Another interesting lesson emerges from Jeffers v. YCC 98, the slander of title case we reported about earlier this year.

After dismissing the plaintiffs’ lawsuit at trial, the court ordered the plaintiffs (the unit owners) to pay about 50% of the legal costs incurred by the defendant condo corporation and the co-defendant bank.

Unsatisfied with that costs award, the condo made further submissions about why it should recover 100% of its legal costs from the unsuccessful unit owners. In support of that request, the condo relied on an offer to settle it had made during the litigation and also section 134(5) of the Condo Act, which provides as follows:

     

Addition to common expenses 
134(5) If a corporation obtains an award of damages or costs in an order made against an owner or occupier of a unit, the damages or costs, together with any additional actual costs to the corporation in obtaining the order, shall be added to the common expenses for the unit and the corporation may specify a time for payment by the owner of the unit.  

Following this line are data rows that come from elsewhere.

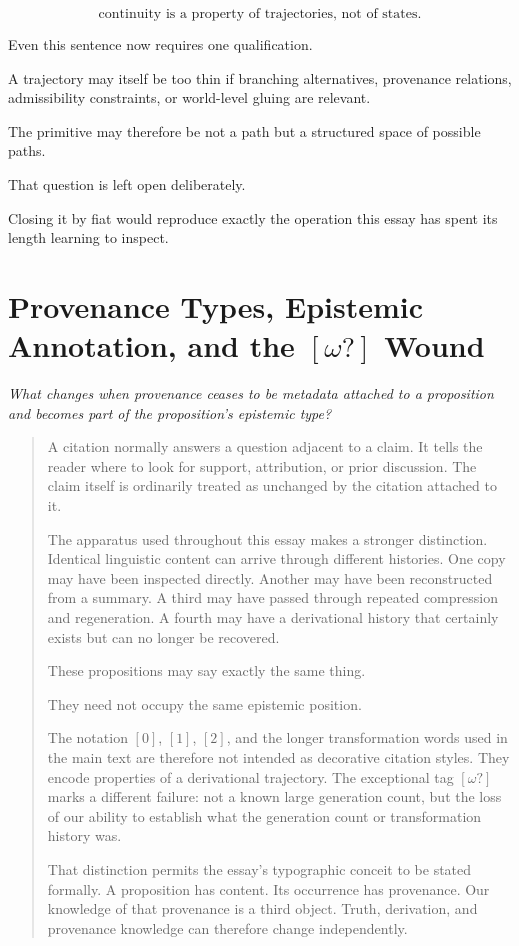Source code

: \documentclass[
  11pt,
  a4paper,
  DIV=12,
  BCOR=0mm,
  parskip=half-
]{scrartcl}
\theoremstyle{definition}
\theoremstyle{plain}
\theoremstyle{remark}
\newcommand{\movementquestion}[1]{%
  \begin{center}
    \small\itshape
    #1
  \end{center}
  \medskip
}
\newenvironment{orientation}
  {%
    \begin{quote}
    \small
    \setlength{\parindent}{1em}
  }
  {%
    \end{quote}
  }
\begin{document}
\[
  \boxed{
    \text{continuity is a property of trajectories, not of states}
  }.
\]

Even this sentence now requires one qualification.

A trajectory may itself be too thin if branching alternatives, provenance
relations, admissibility constraints, or world-level gluing are relevant.

The primitive may therefore be not a path but a structured space of possible
paths.

That question is left open deliberately.

Closing it by fiat would reproduce exactly the operation this essay has spent
its length learning to inspect.


\section{Provenance Types, Epistemic Annotation, and the \texorpdfstring{$[\omega?]$}{[omega?]} Wound}
\label{app:provenance-types}

\movementquestion{What changes when provenance ceases to be metadata attached to a proposition and becomes part of the proposition's epistemic type?}

\begin{orientation}
A citation normally answers a question adjacent to a claim. It tells the reader
where to look for support, attribution, or prior discussion. The claim itself
is ordinarily treated as unchanged by the citation attached to it.

The apparatus used throughout this essay makes a stronger distinction.
Identical linguistic content can arrive through different histories. One copy
may have been inspected directly. Another may have been reconstructed from a
summary. A third may have passed through repeated compression and regeneration.
A fourth may have a derivational history that certainly exists but can no
longer be recovered.

These propositions may say exactly the same thing.

They need not occupy the same epistemic position.

The notation \( [0] \), \( [1] \), \( [2] \), and the longer transformation
words used in the main text are therefore not intended as decorative citation
styles. They encode properties of a derivational trajectory. The exceptional
tag \( [\omega?] \) marks a different failure: not a known large generation
count, but the loss of our ability to establish what the generation count or
transformation history was.

That distinction permits the essay's typographic conceit to be stated
formally. A proposition has content. Its occurrence has provenance. Our
knowledge of that provenance is a third object. Truth, derivation, and
provenance knowledge can therefore change independently.
\end{orientation}
\end{document}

In response to these arguments, the court made a further ruling on costs last week. Justice Low concluded that the offer to settle did not represent a significant offer of compromise that would justifying a greater degree of costs indemnity. More interesting, however, is the court’s ruling on section 134(5):

[10] I am not persuaded that s. 134(5) of the Condominium Act, 1998 applies in this case to require substantial or complete indemnity costs to be awarded to the defendant.

[11] This was a case brought by the plaintiffs for slander of title. It was not an application by the Condominium Corporation for an order enforcing compliance with any provision of the Condominium Act, the declaration, the by-laws, etc.

[12] Section 134(5) has to be read in the context of s. 134 as a whole. Accordingly, although the Condominium Corporation obtained a dismissal with costs, the order was not one which arose from an application to obtain an order to enforce compliance.

[13] In Metropolitan Toronto Condominium Corp. No. 1385 v. Skyline Executive Properties Inc., Doherty J.A. drew the distinction between costs of obtaining the order (which include defending the order obtained on appeal) and costs of enforcement. Costs of enforcement are not engaged by s. 134(5).

[14] In my view, the fact that the cause of action asserted by the plaintiff calls into question the correctness of the defendant’s earlier conduct in enforcing its rights by registration of a lien does not bring the proceeding within the terms of s. 134.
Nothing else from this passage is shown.